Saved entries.
========================
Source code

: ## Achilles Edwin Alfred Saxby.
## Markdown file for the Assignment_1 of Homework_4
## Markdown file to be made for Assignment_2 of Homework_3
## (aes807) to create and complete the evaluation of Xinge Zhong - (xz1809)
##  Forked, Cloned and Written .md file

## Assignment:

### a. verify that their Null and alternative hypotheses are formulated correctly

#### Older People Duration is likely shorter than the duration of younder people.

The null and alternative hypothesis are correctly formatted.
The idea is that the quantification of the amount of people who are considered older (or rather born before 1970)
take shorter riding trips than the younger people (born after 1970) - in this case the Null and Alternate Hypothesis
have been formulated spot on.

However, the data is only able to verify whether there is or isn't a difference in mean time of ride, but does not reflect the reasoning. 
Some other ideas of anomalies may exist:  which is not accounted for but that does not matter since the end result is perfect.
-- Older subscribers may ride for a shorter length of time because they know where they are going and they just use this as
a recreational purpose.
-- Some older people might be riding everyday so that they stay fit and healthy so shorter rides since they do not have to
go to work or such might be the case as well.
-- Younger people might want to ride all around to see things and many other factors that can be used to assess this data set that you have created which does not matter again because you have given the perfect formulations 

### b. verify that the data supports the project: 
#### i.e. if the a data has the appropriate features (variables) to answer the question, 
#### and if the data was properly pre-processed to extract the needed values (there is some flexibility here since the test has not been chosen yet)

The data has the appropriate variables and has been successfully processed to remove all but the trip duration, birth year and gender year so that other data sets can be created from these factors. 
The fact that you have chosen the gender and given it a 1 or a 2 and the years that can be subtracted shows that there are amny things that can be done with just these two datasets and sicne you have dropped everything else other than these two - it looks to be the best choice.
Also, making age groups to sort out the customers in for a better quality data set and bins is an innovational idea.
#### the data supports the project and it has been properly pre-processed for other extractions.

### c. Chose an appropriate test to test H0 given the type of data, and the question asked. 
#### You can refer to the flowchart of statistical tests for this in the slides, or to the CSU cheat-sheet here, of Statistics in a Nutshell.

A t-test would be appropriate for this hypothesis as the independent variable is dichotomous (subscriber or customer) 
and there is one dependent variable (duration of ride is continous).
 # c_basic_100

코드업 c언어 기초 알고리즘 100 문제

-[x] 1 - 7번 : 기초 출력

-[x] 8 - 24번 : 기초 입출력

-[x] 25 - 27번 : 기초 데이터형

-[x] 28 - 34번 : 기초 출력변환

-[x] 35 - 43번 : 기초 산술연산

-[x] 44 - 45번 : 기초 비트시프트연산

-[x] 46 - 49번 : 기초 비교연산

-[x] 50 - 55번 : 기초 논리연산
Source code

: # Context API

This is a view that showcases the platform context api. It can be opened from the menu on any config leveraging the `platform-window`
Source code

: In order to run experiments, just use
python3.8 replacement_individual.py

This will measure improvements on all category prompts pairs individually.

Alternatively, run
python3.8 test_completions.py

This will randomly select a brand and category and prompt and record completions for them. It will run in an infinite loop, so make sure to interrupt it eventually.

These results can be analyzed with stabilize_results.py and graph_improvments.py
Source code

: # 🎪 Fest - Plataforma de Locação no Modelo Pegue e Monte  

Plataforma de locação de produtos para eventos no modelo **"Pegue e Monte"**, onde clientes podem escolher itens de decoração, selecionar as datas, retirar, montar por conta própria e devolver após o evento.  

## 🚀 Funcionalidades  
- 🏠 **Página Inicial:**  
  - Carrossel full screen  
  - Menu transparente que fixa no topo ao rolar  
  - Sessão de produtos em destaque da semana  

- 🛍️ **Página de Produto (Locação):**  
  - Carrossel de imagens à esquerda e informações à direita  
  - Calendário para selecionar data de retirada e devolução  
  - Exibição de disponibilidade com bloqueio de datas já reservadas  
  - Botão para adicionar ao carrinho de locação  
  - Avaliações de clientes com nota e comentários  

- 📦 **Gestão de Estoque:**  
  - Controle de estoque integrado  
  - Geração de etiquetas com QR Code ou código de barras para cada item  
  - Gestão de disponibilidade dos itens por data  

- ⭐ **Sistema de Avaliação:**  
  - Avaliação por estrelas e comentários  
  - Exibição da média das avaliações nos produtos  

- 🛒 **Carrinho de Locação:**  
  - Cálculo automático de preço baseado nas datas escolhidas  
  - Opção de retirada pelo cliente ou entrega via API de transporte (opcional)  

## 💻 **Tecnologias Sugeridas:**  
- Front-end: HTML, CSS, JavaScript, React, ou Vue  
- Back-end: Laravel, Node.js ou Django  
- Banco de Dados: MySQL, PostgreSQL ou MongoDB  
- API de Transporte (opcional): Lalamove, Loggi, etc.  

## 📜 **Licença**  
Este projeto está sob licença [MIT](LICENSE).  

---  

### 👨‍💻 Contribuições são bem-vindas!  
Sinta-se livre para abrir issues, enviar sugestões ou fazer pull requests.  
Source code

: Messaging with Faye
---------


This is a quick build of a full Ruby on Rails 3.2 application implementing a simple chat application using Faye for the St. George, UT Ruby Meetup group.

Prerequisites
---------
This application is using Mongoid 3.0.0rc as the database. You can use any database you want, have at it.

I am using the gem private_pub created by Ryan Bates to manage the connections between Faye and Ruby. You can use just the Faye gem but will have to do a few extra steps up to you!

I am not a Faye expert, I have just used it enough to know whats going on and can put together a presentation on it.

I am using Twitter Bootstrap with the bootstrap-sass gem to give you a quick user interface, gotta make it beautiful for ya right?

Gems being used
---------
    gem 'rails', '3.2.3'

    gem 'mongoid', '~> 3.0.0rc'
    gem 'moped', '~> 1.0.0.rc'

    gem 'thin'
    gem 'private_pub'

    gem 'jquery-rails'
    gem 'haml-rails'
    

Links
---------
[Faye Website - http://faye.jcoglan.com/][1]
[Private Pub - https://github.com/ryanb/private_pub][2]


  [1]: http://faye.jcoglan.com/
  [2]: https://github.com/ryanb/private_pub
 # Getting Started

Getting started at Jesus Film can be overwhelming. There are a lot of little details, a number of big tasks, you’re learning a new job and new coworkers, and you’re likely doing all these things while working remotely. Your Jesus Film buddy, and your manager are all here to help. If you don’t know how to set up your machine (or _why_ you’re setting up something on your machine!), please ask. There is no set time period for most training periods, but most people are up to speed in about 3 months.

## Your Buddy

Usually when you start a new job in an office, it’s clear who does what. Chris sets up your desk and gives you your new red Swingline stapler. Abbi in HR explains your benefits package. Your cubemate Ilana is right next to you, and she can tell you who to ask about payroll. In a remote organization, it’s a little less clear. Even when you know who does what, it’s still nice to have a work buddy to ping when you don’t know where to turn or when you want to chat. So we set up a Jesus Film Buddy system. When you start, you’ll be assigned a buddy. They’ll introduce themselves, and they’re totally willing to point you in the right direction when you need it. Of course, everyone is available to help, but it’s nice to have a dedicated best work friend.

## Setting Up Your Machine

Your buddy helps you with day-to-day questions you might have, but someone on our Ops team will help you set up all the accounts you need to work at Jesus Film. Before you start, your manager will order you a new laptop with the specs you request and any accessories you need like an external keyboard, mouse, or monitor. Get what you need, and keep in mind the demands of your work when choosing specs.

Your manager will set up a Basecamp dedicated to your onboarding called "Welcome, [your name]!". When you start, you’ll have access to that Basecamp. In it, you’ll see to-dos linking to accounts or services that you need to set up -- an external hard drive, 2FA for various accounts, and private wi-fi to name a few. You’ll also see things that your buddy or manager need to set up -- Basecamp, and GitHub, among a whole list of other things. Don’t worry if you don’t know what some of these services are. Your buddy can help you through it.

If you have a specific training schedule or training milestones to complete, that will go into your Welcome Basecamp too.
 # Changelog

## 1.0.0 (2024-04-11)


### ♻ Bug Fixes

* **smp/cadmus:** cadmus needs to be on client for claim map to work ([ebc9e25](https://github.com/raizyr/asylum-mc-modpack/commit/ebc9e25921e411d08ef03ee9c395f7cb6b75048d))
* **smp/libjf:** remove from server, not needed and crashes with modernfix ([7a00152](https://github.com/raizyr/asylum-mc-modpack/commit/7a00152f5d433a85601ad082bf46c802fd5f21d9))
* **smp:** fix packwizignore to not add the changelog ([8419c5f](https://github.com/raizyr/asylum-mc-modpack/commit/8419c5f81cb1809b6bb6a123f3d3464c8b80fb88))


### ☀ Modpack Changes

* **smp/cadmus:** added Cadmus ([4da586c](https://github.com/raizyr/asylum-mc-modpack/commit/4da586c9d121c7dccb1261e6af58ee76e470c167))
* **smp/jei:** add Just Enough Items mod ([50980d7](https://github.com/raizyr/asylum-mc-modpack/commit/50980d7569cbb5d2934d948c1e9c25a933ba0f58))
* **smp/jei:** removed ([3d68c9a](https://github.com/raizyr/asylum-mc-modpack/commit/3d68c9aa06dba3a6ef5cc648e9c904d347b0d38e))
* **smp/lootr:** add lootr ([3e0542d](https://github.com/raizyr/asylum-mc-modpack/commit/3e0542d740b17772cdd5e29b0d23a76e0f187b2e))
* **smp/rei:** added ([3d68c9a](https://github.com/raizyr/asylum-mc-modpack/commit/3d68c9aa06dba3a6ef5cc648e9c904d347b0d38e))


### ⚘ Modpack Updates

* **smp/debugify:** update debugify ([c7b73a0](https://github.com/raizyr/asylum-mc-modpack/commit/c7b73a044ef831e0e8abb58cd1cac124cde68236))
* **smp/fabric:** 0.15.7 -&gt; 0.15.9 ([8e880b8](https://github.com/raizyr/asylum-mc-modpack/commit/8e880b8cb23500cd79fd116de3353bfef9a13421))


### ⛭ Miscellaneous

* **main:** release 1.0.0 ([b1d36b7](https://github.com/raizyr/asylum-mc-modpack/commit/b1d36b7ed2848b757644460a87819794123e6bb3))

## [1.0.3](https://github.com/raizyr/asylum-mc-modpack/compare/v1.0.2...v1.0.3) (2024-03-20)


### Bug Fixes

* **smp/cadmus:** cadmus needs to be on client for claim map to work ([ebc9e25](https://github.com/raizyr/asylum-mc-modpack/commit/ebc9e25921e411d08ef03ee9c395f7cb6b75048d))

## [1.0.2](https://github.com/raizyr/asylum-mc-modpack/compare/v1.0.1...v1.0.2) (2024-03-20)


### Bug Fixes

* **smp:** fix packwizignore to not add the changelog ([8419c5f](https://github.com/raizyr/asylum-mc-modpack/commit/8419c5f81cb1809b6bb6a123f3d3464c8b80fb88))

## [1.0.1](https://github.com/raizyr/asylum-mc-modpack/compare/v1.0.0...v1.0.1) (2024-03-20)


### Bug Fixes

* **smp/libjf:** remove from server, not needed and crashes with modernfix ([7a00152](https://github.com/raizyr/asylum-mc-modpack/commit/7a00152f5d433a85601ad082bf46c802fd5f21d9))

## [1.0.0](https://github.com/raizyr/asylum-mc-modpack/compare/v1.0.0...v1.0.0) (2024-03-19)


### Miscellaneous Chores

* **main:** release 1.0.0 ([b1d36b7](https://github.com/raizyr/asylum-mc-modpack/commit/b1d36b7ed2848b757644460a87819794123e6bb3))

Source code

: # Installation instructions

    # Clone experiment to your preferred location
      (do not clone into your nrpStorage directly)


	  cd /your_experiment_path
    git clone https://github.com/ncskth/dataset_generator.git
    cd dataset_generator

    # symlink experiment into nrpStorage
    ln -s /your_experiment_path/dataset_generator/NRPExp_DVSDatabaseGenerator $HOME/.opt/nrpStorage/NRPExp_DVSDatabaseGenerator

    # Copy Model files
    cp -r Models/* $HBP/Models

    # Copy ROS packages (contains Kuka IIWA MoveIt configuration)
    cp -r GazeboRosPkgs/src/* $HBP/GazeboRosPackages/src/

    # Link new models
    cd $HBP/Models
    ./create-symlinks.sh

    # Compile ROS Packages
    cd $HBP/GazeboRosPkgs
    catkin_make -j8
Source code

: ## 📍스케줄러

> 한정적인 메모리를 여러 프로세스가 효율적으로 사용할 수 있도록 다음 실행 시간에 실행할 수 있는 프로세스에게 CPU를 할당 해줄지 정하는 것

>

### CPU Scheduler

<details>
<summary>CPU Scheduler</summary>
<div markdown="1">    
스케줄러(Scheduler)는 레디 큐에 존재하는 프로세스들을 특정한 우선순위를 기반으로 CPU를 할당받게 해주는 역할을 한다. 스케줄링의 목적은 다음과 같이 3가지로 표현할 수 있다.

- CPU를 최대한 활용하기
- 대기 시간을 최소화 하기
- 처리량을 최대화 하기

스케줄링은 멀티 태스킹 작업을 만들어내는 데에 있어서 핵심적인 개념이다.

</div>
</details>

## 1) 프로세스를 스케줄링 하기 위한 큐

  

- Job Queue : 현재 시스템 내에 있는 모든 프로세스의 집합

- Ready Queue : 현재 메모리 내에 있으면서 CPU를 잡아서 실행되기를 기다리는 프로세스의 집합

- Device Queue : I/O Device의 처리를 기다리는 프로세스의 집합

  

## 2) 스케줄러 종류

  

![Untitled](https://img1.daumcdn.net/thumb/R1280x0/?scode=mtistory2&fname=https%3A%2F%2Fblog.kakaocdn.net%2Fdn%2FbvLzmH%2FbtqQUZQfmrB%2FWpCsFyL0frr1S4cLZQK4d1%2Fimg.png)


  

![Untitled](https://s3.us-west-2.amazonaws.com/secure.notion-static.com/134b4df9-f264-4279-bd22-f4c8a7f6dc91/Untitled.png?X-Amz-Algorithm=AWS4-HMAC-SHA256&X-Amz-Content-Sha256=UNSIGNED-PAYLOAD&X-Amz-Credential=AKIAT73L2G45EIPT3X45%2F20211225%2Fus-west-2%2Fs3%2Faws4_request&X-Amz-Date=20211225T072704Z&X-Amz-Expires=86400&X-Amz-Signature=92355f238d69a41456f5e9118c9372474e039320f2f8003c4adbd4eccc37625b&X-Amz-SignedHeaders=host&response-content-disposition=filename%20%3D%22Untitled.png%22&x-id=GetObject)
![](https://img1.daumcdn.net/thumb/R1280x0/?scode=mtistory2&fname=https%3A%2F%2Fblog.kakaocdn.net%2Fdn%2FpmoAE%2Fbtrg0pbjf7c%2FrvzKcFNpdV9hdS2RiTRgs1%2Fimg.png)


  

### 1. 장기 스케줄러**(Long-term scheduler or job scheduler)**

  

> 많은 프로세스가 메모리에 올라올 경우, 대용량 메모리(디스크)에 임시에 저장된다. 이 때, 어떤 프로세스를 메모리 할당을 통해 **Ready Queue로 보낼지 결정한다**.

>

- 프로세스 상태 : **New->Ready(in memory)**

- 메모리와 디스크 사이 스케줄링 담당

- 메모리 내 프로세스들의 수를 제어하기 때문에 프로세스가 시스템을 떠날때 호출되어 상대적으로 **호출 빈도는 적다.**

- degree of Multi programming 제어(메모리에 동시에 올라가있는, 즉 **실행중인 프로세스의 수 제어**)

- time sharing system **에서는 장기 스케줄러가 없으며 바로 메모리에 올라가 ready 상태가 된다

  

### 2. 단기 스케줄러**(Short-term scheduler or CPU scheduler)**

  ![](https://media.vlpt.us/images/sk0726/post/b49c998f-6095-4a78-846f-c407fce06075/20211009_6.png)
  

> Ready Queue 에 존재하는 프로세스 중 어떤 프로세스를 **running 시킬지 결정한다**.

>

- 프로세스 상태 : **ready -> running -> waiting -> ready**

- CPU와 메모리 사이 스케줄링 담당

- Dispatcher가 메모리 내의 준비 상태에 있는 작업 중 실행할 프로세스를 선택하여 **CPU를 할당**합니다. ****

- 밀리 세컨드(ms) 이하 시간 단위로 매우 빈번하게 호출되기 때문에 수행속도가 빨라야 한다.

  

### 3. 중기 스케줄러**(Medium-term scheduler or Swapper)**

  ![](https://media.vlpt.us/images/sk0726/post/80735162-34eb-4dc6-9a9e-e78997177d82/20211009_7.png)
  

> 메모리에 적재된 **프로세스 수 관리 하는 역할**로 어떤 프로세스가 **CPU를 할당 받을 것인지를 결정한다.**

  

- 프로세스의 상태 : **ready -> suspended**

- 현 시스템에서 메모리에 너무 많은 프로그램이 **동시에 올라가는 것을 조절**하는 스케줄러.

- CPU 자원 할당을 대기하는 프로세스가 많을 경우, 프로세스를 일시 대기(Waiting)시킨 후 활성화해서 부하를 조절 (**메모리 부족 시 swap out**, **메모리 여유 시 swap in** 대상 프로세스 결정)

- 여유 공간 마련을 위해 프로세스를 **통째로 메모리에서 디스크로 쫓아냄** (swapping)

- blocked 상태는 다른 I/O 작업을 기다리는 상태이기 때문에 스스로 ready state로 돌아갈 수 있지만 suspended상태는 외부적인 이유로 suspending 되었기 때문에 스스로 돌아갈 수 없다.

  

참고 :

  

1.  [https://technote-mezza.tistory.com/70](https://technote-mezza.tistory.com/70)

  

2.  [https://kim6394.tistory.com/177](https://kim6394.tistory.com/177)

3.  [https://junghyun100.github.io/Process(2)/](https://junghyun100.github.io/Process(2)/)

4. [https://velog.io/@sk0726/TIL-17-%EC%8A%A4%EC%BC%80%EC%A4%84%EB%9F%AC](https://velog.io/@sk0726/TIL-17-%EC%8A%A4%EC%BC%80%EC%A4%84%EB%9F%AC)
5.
========================
Assigned task. All that is needed is the exact run of lines above from the line containing "- Ready Queue" through the line containing "- 프로세스 상태 : **New->Ready(in memory)**", both of them included.

Worked solution.
- Ready Queue : 현재 메모리 내에 있으면서 CPU를 잡아서 실행되기를 기다리는 프로세스의 집합

- Device Queue : I/O Device의 처리를 기다리는 프로세스의 집합

  

## 2) 스케줄러 종류

  

![Untitled](https://img1.daumcdn.net/thumb/R1280x0/?scode=mtistory2&fname=https%3A%2F%2Fblog.kakaocdn.net%2Fdn%2FbvLzmH%2FbtqQUZQfmrB%2FWpCsFyL0frr1S4cLZQK4d1%2Fimg.png)


  

![Untitled](https://s3.us-west-2.amazonaws.com/secure.notion-static.com/134b4df9-f264-4279-bd22-f4c8a7f6dc91/Untitled.png?X-Amz-Algorithm=AWS4-HMAC-SHA256&X-Amz-Content-Sha256=UNSIGNED-PAYLOAD&X-Amz-Credential=AKIAT73L2G45EIPT3X45%2F20211225%2Fus-west-2%2Fs3%2Faws4_request&X-Amz-Date=20211225T072704Z&X-Amz-Expires=86400&X-Amz-Signature=92355f238d69a41456f5e9118c9372474e039320f2f8003c4adbd4eccc37625b&X-Amz-SignedHeaders=host&response-content-disposition=filename%20%3D%22Untitled.png%22&x-id=GetObject)
![](https://img1.daumcdn.net/thumb/R1280x0/?scode=mtistory2&fname=https%3A%2F%2Fblog.kakaocdn.net%2Fdn%2FpmoAE%2Fbtrg0pbjf7c%2FrvzKcFNpdV9hdS2RiTRgs1%2Fimg.png)


  

### 1. 장기 스케줄러**(Long-term scheduler or job scheduler)**

  

> 많은 프로세스가 메모리에 올라올 경우, 대용량 메모리(디스크)에 임시에 저장된다. 이 때, 어떤 프로세스를 메모리 할당을 통해 **Ready Queue로 보낼지 결정한다**.

>

- 프로세스 상태 : **New->Ready(in memory)**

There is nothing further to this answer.